START Supplied entries

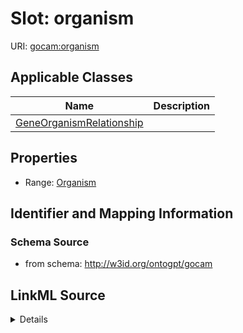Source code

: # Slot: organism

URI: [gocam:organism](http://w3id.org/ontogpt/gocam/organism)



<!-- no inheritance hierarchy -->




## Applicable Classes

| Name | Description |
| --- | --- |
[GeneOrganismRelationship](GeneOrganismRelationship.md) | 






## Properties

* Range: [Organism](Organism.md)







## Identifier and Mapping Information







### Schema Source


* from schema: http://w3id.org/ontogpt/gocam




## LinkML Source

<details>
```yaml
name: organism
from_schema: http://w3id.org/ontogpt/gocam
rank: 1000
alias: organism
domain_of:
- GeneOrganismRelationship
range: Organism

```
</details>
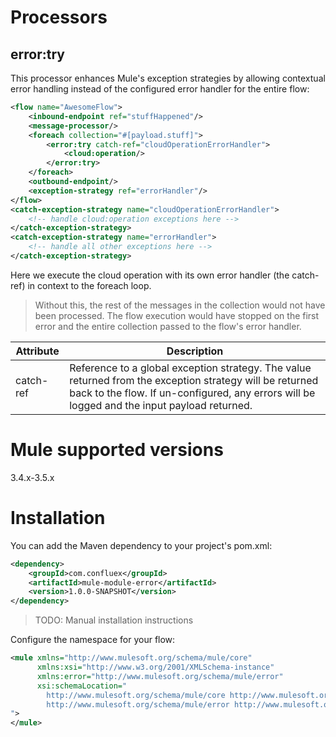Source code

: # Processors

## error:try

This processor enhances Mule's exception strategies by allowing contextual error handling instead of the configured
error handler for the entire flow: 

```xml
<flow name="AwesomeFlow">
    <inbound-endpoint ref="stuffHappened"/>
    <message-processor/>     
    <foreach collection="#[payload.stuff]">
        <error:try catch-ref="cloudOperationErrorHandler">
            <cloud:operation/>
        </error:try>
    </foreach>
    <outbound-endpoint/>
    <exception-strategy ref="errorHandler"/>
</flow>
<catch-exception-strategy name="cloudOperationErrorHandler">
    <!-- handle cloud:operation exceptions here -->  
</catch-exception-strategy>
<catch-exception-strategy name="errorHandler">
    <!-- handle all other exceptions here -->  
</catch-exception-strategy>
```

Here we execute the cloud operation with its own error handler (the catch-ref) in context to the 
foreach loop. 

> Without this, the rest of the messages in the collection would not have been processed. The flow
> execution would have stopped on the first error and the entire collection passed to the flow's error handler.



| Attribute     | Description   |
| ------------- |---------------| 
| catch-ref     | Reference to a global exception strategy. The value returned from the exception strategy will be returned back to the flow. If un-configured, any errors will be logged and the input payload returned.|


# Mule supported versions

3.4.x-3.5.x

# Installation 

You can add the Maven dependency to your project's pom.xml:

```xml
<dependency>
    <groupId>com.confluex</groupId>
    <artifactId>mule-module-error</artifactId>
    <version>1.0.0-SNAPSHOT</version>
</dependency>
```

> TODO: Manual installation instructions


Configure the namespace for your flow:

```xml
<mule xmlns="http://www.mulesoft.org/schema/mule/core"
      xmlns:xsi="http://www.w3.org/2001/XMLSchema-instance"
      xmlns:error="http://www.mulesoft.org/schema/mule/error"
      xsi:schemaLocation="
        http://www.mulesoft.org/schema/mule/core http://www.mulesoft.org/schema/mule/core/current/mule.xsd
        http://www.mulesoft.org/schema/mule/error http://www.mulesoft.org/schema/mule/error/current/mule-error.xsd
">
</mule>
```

END Supplied entries
START Supplied entries

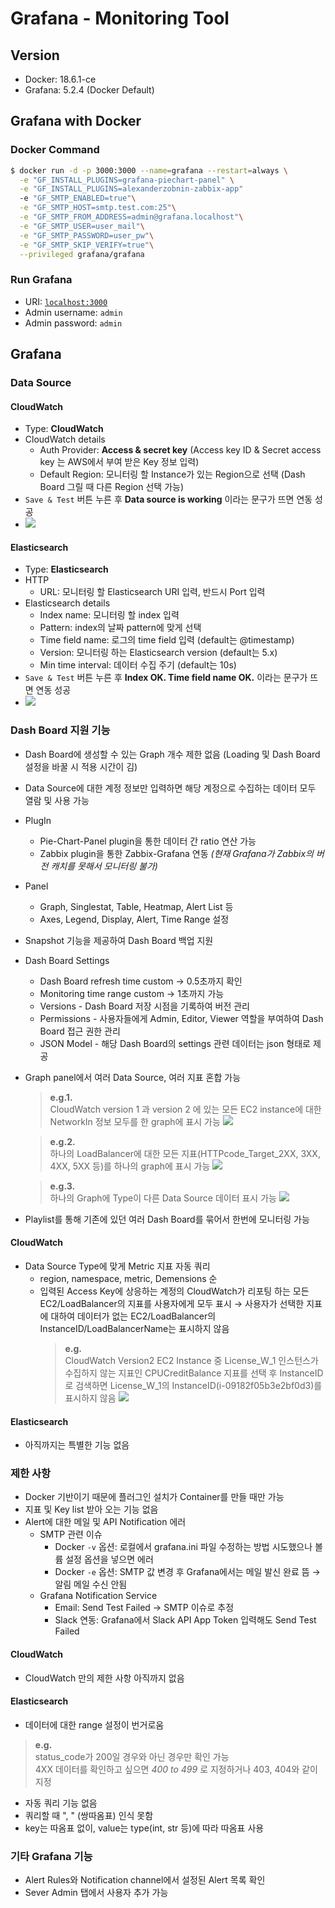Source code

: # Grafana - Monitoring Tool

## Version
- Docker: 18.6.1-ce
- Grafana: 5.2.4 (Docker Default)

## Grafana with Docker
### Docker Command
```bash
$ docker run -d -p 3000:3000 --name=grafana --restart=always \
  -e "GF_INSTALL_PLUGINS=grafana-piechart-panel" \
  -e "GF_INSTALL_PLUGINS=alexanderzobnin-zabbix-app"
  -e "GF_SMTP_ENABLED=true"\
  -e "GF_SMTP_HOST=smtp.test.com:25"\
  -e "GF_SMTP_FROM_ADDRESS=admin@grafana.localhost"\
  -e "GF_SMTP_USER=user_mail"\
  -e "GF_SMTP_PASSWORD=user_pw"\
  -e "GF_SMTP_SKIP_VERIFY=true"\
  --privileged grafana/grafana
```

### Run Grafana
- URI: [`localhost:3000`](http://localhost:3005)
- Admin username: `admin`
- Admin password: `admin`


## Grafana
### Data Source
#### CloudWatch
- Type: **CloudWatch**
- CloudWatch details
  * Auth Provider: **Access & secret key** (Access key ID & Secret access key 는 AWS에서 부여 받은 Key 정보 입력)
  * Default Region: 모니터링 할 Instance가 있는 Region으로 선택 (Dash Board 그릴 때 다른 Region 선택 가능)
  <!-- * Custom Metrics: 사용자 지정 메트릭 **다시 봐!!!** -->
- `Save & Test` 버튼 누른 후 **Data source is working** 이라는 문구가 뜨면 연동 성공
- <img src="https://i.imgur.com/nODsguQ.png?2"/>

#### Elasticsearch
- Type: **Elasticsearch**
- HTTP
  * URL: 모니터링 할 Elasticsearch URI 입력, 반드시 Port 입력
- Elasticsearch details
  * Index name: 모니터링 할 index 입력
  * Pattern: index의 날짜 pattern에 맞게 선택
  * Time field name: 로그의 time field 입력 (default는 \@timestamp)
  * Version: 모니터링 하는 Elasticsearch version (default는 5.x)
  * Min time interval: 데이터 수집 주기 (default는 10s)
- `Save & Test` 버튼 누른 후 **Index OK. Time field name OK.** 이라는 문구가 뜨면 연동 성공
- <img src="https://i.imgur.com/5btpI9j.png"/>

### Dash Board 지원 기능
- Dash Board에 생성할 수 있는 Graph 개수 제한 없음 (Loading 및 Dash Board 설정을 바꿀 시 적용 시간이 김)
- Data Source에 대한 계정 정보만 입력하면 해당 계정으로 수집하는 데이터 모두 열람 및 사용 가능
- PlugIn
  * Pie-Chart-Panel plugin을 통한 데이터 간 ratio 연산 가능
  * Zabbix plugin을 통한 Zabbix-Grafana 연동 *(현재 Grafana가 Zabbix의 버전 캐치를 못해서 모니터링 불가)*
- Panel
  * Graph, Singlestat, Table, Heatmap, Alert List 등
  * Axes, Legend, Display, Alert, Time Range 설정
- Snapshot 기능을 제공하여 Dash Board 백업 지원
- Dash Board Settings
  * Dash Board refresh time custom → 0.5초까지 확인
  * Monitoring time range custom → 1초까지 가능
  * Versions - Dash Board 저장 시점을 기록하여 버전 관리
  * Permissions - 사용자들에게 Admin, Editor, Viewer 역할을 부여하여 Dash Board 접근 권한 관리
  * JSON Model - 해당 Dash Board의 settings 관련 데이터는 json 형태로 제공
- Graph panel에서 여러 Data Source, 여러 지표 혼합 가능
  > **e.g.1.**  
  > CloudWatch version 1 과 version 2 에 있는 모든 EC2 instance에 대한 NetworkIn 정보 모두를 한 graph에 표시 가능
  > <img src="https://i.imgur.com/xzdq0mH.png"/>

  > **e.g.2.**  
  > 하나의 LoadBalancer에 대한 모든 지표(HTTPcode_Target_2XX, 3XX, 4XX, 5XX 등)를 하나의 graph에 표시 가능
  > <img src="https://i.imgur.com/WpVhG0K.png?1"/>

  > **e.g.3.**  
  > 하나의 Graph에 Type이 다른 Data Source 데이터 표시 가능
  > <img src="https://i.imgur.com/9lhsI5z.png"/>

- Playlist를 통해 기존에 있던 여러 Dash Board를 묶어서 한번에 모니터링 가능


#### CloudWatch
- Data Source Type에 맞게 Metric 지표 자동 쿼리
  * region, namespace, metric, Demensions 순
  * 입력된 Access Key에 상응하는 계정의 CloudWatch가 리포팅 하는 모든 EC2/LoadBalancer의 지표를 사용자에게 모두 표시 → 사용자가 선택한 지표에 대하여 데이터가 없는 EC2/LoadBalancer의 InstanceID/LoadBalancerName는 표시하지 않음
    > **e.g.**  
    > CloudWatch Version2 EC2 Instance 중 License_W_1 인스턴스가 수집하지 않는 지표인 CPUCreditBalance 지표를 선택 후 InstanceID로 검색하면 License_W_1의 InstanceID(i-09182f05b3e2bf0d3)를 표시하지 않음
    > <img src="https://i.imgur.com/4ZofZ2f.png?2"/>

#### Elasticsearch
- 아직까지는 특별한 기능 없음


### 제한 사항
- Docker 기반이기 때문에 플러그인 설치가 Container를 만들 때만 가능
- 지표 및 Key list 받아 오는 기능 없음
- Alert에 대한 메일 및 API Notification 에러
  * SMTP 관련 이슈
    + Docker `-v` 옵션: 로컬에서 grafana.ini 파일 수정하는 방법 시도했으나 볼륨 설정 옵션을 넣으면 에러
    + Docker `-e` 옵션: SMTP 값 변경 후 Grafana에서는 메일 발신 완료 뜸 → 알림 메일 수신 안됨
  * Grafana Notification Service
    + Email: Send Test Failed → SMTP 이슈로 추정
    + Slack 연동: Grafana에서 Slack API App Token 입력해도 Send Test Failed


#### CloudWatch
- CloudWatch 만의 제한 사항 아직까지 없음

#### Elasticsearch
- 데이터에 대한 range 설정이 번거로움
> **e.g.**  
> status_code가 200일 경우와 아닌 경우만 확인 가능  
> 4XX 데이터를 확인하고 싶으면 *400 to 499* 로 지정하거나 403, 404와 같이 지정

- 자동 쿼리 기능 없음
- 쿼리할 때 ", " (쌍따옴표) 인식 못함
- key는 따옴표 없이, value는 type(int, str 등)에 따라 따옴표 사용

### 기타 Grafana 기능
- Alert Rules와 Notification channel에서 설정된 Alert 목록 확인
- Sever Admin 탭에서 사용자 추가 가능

END Supplied entries
START Supplied entries

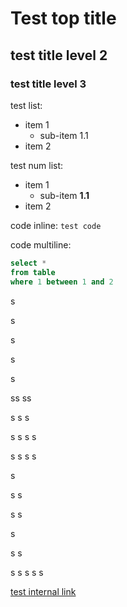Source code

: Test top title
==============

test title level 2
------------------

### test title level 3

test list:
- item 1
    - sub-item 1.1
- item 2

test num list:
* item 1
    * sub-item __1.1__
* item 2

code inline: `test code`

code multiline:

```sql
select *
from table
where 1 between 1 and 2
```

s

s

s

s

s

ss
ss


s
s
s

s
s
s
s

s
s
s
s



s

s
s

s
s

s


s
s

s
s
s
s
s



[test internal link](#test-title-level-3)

END Supplied entries

§ What this task involves:
Could you count the lines in the entries that hold the word "https"? Only the number is wanted.

§ Your response:
6